WORK ORDER:
Give the lines of the material verbatim, from the first line to the line with "2. [The Boop Effect](#the-boop-effect)", including both.
[RECORDS TO USE]
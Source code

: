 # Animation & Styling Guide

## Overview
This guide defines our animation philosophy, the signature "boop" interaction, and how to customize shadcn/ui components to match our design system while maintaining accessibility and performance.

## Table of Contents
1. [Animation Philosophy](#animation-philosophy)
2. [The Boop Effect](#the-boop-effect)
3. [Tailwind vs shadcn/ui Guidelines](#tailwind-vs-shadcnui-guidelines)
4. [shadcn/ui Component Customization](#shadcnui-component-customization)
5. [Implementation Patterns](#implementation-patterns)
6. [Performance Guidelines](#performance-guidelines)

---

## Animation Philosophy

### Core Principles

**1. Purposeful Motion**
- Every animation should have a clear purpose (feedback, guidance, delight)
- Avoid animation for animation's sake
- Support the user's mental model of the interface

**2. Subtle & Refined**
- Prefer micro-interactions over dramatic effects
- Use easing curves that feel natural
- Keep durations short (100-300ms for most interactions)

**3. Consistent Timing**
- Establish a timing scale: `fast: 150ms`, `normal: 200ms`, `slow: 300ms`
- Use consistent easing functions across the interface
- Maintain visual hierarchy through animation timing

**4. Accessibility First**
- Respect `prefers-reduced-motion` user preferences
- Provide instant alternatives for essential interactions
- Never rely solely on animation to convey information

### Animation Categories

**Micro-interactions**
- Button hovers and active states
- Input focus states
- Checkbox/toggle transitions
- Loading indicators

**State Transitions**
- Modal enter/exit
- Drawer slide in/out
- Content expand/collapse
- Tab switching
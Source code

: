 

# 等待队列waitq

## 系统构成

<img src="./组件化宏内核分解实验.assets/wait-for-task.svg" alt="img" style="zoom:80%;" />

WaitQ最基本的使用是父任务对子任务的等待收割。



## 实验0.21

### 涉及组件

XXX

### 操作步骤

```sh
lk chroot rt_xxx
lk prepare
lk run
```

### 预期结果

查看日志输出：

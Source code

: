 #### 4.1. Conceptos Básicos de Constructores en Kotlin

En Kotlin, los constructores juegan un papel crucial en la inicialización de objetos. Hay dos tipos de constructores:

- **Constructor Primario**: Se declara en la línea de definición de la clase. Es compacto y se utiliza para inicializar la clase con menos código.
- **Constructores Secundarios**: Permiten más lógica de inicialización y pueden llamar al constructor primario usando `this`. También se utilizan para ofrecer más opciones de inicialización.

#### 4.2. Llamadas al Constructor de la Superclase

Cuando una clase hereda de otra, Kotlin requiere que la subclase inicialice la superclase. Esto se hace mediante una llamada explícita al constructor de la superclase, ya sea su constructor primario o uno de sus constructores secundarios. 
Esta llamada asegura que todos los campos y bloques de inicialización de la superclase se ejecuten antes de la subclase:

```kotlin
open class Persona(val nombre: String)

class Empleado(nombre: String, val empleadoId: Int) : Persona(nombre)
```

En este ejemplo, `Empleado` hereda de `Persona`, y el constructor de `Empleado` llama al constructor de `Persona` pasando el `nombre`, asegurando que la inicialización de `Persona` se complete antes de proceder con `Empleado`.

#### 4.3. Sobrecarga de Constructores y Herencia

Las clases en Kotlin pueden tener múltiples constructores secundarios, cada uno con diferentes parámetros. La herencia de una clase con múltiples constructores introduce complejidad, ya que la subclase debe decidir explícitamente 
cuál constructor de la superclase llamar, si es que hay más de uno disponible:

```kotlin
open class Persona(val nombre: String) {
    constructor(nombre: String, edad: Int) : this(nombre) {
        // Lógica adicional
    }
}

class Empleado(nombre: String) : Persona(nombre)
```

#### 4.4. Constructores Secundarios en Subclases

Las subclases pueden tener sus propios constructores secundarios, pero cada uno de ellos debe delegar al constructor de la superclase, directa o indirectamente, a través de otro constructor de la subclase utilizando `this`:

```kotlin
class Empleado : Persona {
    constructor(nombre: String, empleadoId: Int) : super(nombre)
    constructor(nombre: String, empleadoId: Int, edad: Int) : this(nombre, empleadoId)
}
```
[/RECORDS TO USE]
RESPONSE TO THE TASK:
Source code

: # Animation & Styling Guide

## Overview
This guide defines our animation philosophy, the signature "boop" interaction, and how to customize shadcn/ui components to match our design system while maintaining accessibility and performance.

## Table of Contents
1. [Animation Philosophy](#animation-philosophy)
2. [The Boop Effect](#the-boop-effect)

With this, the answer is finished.